__YOUR OBJECTIVE__: Only the lines from the beginning of the data below through the line containing "You don't have" belong in the response, each copied exactly.

__SUPPLIED MATERIAL__:
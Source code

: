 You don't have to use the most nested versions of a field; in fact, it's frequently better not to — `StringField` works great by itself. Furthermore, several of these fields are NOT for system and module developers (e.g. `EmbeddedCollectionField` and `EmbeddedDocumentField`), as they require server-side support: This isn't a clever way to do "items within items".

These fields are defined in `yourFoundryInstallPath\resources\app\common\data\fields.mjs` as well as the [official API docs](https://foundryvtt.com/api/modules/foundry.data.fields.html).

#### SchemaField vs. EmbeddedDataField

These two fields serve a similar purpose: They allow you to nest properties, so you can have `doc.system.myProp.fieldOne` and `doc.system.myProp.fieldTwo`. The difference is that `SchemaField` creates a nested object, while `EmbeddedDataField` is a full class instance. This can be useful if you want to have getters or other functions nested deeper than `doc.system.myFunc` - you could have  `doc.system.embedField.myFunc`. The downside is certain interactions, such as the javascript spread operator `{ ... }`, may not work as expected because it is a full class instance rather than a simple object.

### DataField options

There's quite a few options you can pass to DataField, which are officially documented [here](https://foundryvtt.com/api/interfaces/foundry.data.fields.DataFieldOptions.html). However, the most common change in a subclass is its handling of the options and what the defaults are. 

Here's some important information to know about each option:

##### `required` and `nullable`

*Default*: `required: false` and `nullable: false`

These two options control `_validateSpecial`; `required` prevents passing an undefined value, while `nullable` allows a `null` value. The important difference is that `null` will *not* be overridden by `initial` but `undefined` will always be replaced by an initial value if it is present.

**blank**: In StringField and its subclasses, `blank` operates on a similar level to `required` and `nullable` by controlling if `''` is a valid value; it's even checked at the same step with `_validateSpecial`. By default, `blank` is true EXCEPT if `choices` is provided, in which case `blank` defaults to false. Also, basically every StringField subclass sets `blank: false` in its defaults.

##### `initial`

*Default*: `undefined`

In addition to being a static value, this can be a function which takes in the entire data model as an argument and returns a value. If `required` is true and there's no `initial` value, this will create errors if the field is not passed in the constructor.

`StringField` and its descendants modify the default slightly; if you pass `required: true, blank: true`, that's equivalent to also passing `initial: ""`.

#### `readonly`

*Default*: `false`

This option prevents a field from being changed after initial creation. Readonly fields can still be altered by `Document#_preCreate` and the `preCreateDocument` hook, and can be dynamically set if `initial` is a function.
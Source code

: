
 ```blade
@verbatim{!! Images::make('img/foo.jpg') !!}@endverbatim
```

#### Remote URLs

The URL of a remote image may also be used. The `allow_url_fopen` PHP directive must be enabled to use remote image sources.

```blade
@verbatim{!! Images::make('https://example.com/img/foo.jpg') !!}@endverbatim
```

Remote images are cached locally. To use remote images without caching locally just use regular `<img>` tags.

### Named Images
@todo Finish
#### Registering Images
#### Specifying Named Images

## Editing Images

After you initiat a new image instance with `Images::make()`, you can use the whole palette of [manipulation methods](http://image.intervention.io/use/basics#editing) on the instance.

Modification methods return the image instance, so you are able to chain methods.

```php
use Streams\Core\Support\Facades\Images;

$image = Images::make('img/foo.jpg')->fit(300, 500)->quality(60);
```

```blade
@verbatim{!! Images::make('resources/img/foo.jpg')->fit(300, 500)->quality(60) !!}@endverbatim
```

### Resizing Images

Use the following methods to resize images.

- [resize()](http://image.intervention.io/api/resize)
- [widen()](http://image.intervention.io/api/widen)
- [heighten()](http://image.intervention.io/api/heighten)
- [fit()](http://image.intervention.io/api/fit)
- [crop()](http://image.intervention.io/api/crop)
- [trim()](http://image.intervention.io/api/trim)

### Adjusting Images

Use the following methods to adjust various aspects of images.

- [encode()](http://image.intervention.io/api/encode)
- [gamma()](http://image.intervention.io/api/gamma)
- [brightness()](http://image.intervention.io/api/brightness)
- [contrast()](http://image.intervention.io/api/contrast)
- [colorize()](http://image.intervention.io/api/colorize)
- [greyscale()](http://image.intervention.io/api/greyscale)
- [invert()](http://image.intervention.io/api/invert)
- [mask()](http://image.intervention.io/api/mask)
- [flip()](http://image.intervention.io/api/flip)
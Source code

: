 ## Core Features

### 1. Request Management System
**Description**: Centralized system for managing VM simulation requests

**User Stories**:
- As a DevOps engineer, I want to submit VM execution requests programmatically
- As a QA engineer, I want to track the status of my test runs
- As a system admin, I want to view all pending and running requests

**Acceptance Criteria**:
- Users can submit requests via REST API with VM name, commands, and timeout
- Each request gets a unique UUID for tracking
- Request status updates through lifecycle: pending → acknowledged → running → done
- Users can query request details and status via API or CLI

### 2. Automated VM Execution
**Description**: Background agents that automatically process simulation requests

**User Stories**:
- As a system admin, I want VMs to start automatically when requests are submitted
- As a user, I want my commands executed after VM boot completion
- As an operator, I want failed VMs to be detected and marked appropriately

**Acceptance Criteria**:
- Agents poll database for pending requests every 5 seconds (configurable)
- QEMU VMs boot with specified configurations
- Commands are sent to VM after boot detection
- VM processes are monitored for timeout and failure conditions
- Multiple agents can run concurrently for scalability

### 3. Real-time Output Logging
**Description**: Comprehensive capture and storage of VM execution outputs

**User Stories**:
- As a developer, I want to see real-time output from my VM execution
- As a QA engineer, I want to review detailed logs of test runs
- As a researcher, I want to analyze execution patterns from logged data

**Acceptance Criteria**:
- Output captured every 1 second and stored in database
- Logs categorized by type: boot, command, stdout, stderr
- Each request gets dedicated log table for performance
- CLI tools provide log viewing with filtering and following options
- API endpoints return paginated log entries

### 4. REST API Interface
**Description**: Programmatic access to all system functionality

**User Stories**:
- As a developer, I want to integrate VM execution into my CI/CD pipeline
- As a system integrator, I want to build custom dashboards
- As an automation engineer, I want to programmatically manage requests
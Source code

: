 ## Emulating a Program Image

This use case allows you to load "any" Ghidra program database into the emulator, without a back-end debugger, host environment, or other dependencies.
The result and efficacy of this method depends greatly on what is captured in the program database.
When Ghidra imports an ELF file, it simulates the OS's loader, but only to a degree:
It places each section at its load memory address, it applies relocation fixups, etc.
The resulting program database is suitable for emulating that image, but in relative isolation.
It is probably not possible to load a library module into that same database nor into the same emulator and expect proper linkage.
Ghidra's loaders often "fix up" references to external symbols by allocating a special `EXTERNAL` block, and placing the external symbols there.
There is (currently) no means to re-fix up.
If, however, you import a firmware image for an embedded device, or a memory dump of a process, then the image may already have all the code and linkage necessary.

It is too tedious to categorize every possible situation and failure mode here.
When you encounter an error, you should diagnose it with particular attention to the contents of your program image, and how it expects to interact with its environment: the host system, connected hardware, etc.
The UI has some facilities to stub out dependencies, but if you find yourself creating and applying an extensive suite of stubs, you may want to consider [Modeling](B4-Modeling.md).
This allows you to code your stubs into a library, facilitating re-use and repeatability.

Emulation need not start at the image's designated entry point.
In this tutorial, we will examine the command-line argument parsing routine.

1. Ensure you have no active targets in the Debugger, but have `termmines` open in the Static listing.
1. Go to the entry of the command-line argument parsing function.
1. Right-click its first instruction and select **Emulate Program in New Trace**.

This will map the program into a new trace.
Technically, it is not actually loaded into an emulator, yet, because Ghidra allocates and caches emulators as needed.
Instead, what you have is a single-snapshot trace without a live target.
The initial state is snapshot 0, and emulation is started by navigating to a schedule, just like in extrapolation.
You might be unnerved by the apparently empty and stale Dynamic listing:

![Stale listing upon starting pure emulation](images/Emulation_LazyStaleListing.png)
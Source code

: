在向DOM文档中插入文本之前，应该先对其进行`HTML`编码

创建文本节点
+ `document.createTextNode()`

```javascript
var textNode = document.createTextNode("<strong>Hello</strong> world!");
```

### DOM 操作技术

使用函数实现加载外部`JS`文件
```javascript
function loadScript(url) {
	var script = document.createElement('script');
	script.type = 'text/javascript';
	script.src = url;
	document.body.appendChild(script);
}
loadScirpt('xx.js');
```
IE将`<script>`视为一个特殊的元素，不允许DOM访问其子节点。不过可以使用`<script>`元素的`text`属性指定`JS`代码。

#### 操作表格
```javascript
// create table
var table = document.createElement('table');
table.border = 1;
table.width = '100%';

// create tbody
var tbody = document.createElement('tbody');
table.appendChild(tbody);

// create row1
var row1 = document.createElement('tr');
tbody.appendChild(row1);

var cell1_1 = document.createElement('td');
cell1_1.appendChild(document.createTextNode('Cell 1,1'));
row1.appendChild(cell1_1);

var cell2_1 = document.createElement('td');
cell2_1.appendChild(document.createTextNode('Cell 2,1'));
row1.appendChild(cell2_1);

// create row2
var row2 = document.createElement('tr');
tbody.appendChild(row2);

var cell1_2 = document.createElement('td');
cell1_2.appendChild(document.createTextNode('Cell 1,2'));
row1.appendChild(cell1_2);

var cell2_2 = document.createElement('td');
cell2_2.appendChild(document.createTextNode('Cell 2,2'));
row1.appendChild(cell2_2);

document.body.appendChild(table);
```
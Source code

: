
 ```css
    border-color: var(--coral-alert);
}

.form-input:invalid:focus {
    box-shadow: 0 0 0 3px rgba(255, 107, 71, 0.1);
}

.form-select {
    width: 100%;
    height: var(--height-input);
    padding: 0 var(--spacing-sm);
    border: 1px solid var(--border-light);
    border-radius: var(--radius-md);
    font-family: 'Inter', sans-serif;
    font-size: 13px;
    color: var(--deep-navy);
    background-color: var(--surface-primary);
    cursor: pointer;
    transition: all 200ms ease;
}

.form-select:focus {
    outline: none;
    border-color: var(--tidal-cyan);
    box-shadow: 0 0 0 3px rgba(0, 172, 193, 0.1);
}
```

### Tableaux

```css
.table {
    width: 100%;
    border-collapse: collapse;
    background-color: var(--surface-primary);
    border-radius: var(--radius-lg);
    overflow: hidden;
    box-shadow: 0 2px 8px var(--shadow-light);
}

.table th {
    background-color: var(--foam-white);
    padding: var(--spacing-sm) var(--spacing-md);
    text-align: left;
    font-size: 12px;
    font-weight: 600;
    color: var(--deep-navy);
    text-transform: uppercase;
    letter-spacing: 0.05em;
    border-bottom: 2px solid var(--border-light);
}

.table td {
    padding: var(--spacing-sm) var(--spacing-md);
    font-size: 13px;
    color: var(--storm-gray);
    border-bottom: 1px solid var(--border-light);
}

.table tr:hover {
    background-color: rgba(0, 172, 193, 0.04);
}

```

__SOLUTION TO THIS PROBLEM__:
Source code

: You don't have to use the most nested versions of a field; in fact, it's frequently better not to — `StringField` works great by itself. Furthermore, several of these fields are NOT for system and module developers (e.g. `EmbeddedCollectionField` and `EmbeddedDocumentField`), as they require server-side support: This isn't a clever way to do "items within items".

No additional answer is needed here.